For years the answer would have been a confident yes. But looking at what I actually do on this machine — browsing the web, a bit of office work — I realised there wasn't much left that specifically needed Windows. The browser runs the same everywhere, and the office stuff either lives in a tab or in an open-source suite. A few Windows-only utilities, maybe, but nothing irreplaceable.
Except in one area: games.
Linux and games: is it viable?
That's the brake that held me back the longest. As long as gaming on Linux meant "wrestling with Wine", I stayed. But between Proton, the Steam Deck, and the mountain of community reports on ProtonDB, the picture has shifted enormously. The majority of the games I actually play now run with zero fiddling — a few with a launch flag, almost none asking me to crack open the engine.
There will still be edge cases — games with kernel-level anti-cheat, a few very specific editors — but it stops being the rule and becomes the exception. For the first time, the trade-off feels acceptable.
Picking a distribution: Zorin OS 18.1
After looking at the usual suspects (Pop!_OS, Fedora), the real choice came down to Zorin OS and Linux Mint — they tick more or less the same boxes. Zorin (version 18.1 at the time of writing) won out in the end. A few reasons:
- The Windows look without the gunk. The desktop is familiar, my muscle memory survives. What changes is what sits underneath.
- An Ubuntu LTS base. Stable, well-documented, huge package ecosystem.
- An openly mainstream focus. I'm migrating; I'd rather not spend my evenings rebuilding my graphical session.
- European, not American. Zorin is built in Ireland. The issue isn't American tech itself — it's the uncertainty the American government creates. Given two technically equivalent distros, I'd rather pick one based outside that zone of instability.

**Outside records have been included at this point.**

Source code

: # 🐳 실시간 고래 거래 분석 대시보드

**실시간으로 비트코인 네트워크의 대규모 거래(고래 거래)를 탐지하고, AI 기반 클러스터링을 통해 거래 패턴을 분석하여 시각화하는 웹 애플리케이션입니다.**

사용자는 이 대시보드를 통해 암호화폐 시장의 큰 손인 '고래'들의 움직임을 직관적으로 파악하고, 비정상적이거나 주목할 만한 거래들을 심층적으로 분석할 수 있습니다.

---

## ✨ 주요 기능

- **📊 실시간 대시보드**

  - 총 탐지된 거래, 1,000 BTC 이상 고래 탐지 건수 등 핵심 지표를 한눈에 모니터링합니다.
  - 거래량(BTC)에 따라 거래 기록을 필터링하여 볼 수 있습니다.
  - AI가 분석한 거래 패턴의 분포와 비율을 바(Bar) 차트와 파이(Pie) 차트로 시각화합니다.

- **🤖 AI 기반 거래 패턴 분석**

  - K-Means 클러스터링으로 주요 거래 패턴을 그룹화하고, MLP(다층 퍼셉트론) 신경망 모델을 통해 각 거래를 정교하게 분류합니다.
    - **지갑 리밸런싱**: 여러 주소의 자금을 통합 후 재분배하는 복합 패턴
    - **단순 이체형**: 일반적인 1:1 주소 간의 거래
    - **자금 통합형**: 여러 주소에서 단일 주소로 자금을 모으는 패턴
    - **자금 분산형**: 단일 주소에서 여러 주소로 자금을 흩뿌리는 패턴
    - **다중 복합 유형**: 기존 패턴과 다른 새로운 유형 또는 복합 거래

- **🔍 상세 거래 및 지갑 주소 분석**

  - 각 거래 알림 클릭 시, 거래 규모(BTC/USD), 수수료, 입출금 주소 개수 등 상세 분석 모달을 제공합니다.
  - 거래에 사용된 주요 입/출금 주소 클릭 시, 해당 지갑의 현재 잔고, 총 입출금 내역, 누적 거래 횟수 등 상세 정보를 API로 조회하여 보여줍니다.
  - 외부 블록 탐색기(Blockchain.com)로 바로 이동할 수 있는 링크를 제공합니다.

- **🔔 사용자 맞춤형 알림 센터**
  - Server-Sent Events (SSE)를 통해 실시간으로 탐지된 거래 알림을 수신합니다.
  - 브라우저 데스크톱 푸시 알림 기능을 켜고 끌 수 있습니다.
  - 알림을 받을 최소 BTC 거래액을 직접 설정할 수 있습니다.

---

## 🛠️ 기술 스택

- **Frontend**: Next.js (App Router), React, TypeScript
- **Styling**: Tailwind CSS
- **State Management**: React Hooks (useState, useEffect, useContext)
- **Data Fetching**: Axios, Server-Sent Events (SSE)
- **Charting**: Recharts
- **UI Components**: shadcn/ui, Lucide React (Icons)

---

- Brave by default. The pre-installed browser is Brave, not Firefox. Firefox and I never really clicked — finding Brave already in place saves me the "uninstall, reinstall" round-trip.
Not the most exotic choice, and that's precisely the point: a soft landing.
I jumped
Install is done. The workstation now runs Zorin. The real work — configuring, migrating my data, finding my habits again, gaming — is what this blog is going to be about.